THE FOLLOWING INFORMATION IS FOR OLDER RMC WAH CASES

If the feel of your RMC wah is too soft/loose, you can tighten it up by tightening the small hex nuts on the inside of the pedal. One is near the battery area. You should be able to tighten that one enough to firm up the feel, without even getting to the other nut located under the pc board.

If you feel the action is too tight/stiff, you can loosen the same nut.

If you adjust the nut under the pc board, make sure the screw shaft does not contact the underside of the pcb.

NOTE: Before you start tightening the nuts, take a look under the rocker and judge just how much room, if any, you have to work with. If you don't, you could over tighten the screw and pop the head off. The screw is a common 3/4 inch 6x32 screw. It doesn't really matter if it is a Phillips head or flat head.

It is also possible to add tension by tightening the screw which holds the cable clamp/rack gear tensioner in place (against the pot gear). You can push the clamp/tensioner against the gear firmly as you tighten the screw and be assured you've done what you can with this method. This isn't really very good for the potentiometer and may cause early failure. However, in a pinch this might work.
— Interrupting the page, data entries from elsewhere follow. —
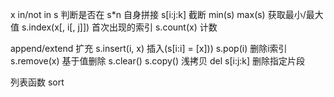 x in/not in s         判断是否在
s*n                   自身拼接
s[i:j:k]              截断
min(s) max(s)         获取最小/最大值
s.index(x[, i[, j]])  首次出现的索引
s.count(x)            计数

append/extend         扩充
s.insert(i, x)        插入(s[i:i] = [x]))
s.pop(i)              删除i索引
s.remove(x)           基于值删除
s.clear()
s.copy()              浅拷贝
del s[i:j:k]          删除指定片段


列表函数
sort
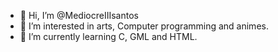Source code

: - 👋 Hi, I’m @MediocreIIIsantos
- 👀 I’m interested in arts, Computer programming and animes.
- 🌱 I’m currently learning C, GML and HTML.

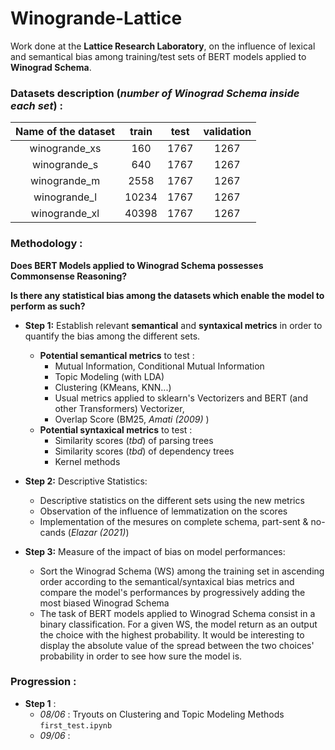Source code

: # Winogrande-Lattice

Work done at the **Lattice Research Laboratory**, on the influence 
of lexical and semantical bias among training/test sets of BERT models applied to 
**Winograd Schema**.

### Datasets description (*number of Winograd Schema inside each set*) : 

|Name of the dataset  | train | test | validation |
|:-------------------:|:-----:|:--------:|:--------:|
|    winogrande_xs    |  160  | 1767 | 1267 |
|    winogrande_s     |  640  | 1767 | 1267 |
|    winogrande_m     | 2558  | 1767 | 1267 |
|    winogrande_l     | 10234 | 1767 | 1267 |
|    winogrande_xl    | 40398 | 1767 | 1267 |

### Methodology :

**Does BERT Models applied to Winograd Schema possesses Commonsense Reasoning?**

**Is there any statistical bias among the datasets which enable the model to perform as such?**

- **Step 1:** Establish relevant **semantical** and **syntaxical metrics** in order to quantify the bias among the different sets.
  - **Potential semantical metrics** to test : 
    - Mutual Information, Conditional Mutual Information
    - Topic Modeling (with LDA)
    - Clustering (KMeans, KNN...)
    - Usual metrics applied to sklearn's Vectorizers and BERT (and other Transformers) Vectorizer, 
    - Overlap Score (BM25, *Amati (2009)* )
  - **Potential syntaxical metrics** to test : 
    - Similarity scores (*tbd*) of parsing trees
    - Similarity scores (*tbd*) of dependency trees
    - Kernel methods
    
- **Step 2:** Descriptive Statistics:  
  - Descriptive statistics on the different sets using the new metrics 
  - Observation of the influence of lemmatization on the scores
  - Implementation of the mesures on complete schema, part-sent & no-cands (*Elazar (2021)*)
  
- **Step 3:** Measure of the impact of bias on model performances:
  - Sort the Winograd Schema (WS) among the training set in ascending order according to the semantical/syntaxical bias metrics and compare the model's performances by progressively adding the most biased Winograd Schema  
  - The task of BERT models applied to Winograd Schema consist in a binary classification. For a given WS, the model return as an output the choice with the highest probability. It would be interesting to display the absolute value of the spread between the two choices' probability in order to see how sure the model is.

### Progression : 

- **Step 1** :
  - *08/06* : Tryouts on Clustering and Topic Modeling Methods `first_test.ipynb`
  - *09/06* : 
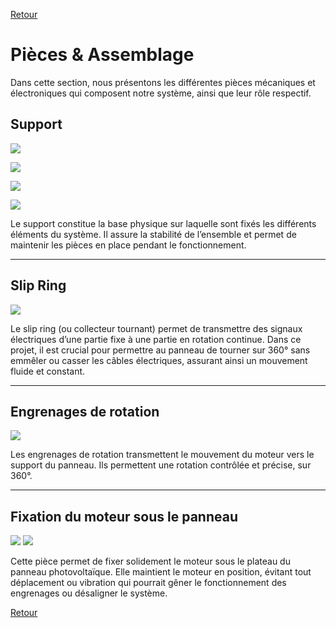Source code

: 

[Retour](partie_mécanique.md)

# Pièces & Assemblage

Dans cette section, nous présentons les différentes pièces mécaniques et électroniques qui composent notre système, ainsi que leur rôle respectif.

## Support

![](../Partie_mécanique/Photo_support.jpg)

![](../Partie_mécanique/Photo_support2.jpg)

![](../Partie_mécanique/Photo_support3.jpg)

![](../Partie_mécanique/Photo_support4.jpg)

Le support constitue la base physique sur laquelle sont fixés les différents éléments du système. Il assure la stabilité de l’ensemble et permet de maintenir les pièces en place pendant le fonctionnement.

---

## Slip Ring

![](../Partie_mécanique/Photo_flipring.jpg)

Le slip ring (ou collecteur tournant) permet de transmettre des signaux électriques d’une partie fixe à une partie en rotation continue. Dans ce projet, il est crucial pour permettre au panneau de tourner sur 360° sans emmêler ou casser les câbles électriques, assurant ainsi un mouvement fluide et constant.

---

## Engrenages de rotation

![](../Partie_mécanique/Photo_engrenages.jpg)

Les engrenages de rotation transmettent le mouvement du moteur vers le support du panneau. Ils permettent une rotation contrôlée et précise, sur 360°.

---

## Fixation du moteur sous le panneau

![](../Partie_mécanique/Photo_moteur.jpg)
![](../Partie_mécanique/Photo_moteur2.jpg)

Cette pièce permet de fixer solidement le moteur sous le plateau du panneau photovoltaïque. Elle maintient le moteur en position, évitant tout déplacement ou vibration qui pourrait gêner le fonctionnement des engrenages ou désaligner le système.


[Retour](partie_mécanique.md)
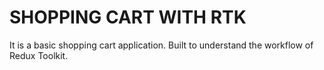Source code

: # SHOPPING CART WITH RTK

It is a basic shopping cart application. Built to understand the workflow of Redux Toolkit.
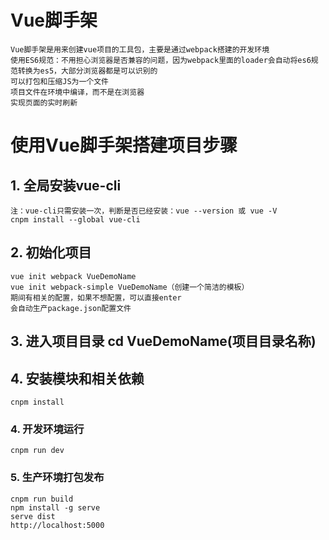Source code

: # Vue脚手架
    Vue脚手架是用来创建vue项目的工具包，主要是通过webpack搭建的开发环境
    使用ES6规范：不用担心浏览器是否兼容的问题，因为webpack里面的loader会自动将es6规范转换为es5，大部分浏览器都是可以识别的
    可以打包和压缩JS为一个文件
    项目文件在环境中编译，而不是在浏览器
    实现页面的实时刷新
    
# 使用Vue脚手架搭建项目步骤    
## 1. 全局安装vue-cli
    注：vue-cli只需安装一次，判断是否已经安装：vue --version 或 vue -V
    cnpm install --global vue-cli
## 2. 初始化项目
    vue init webpack VueDemoName
    vue init webpack-simple VueDemoName（创建一个简洁的模板）
    期间有相关的配置，如果不想配置，可以直接enter
    会自动生产package.json配置文件
## 3. 进入项目目录    cd VueDemoName(项目目录名称)   
## 4. 安装模块和相关依赖
    cnpm install     
### 4. 开发环境运行
    cnpm run dev
### 5. 生产环境打包发布
    cnpm run build    
    npm install -g serve
    serve dist
    http://localhost:5000
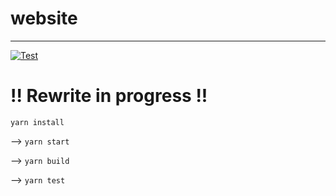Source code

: # website
---

[![Test](https://github.com/EmeraldSnorlax/website/actions/workflows/test.yml/badge.svg)](https://github.com/EmeraldSnorlax/website/actions/workflows/test.yml)

# !! Rewrite in progress !!

`yarn install`

--> `yarn start`

--> `yarn build`

--> `yarn test`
As something of a last ditch effort, the case can be fully dismantled, the flat spring turned around 180 degrees (so the built-in angle falls in a different place), and then all reassembled. (The "flat spring" is the metal "strap" that runs over the axle which attaches the rocker to the base. The flat spring is what exerts added pressure as you tighten the nuts mentioned at the beginning of this section.)

ON/OFF SWITCH ADJUSTMENT

CARLINGSWITCH, SMALL DPDT, and large ITALIAN switch ADJUSTMENT
If the on/off switch needs adjustment, get a 9/16 open ended wrench and loosen the hex nut on the top of the switch. Once the nut is loose enough, adjust the inner round/hex nut on the switch on the inside of the pedal. Turn the round/hex nut in 1/4 to 1/2 turns ONLY. A little goes a long way. Raise the switch action by lowering (closer to the switch body) the round nut. Finger tighten the top hex nut and try it out. Repeat until you get it perfect for what you want.

BLUE TPDT ADJUSTMENT
Look inside the wah, at the switch.  You'll see a white plastic washer being used as the height adjuster.  Now, look at the top, where the switch is secured to the base.  You'll see 2 nuts and an inner-toothed metal washer.  Remove the 2 nuts and metal washer.  Drop the switch down.  Remove the white plastic washer.  Put the metal washer there instead.  Now push the switch back up and only use ONE of the nuts to tighten it.  Make it snug, DO NOT torque it down hard or you'll rip apart the switch.  The metal washer and 2nd nut are there only for use as height adjusters.  By putting the thinner metal washer in, you've raised the height of the switch.  The white washer is 2x the thickness of the metal washer, and the nut is the same thickness as the white washer AND metal washer together.  Personally, I use one of the nuts as my height adjuster.  That way I get full sweep, as little mechanical noise as possible, and when I want to activate/deactivate the wah, I just put some serious weight on the switch.  Some people prefer the height afforded by the metal washer.  For me, that makes it too easy to switch on/off/null by accident.  I like to have to WORK to operate the switch.

So, how do you know if your switch is bad or just needs height adjustment? Here's an easy test. Use your thumb to repeatedly cycle the switch while there is a signal passing through the wah. If the switch funtions properly 100% of the time in this test then the switch is operationaly sound. If the switch does not function properly 100% of the time in this test then the switch should be replaced.

If your switch tests perfectly but does not function 100% of the time in "real world" usage then you will need to address either the switch height or the ft/lb of pressure you use to activate the switch as you would have already verified the functionality of the switch and therefore negated the possibility of the problem being one of switch failure.

I've had a number of people ask me why I don't use the Carlingswitch DPDT. Simple - the switch tooling is worn out (according to Carling engineers) and their failure rate is dismal. I used them for 10 years and dropped them in early 2002. Rumour had it that the tooling had been replaced so I bought 10 in order to try out their latest, greatest, RoHS compliant product. Well, 7 of 10 worked when installed in wahs and 2 of those 7 have since been replaced because of failure. No matter how you juggle the numbers, that's still an unacceptable 50% failure rate, and at $20 per switch that is a load of crap. The current Italian switch I'm using is quieter and longer lasting than the EH Blue 3PDT I used from 2002-2006.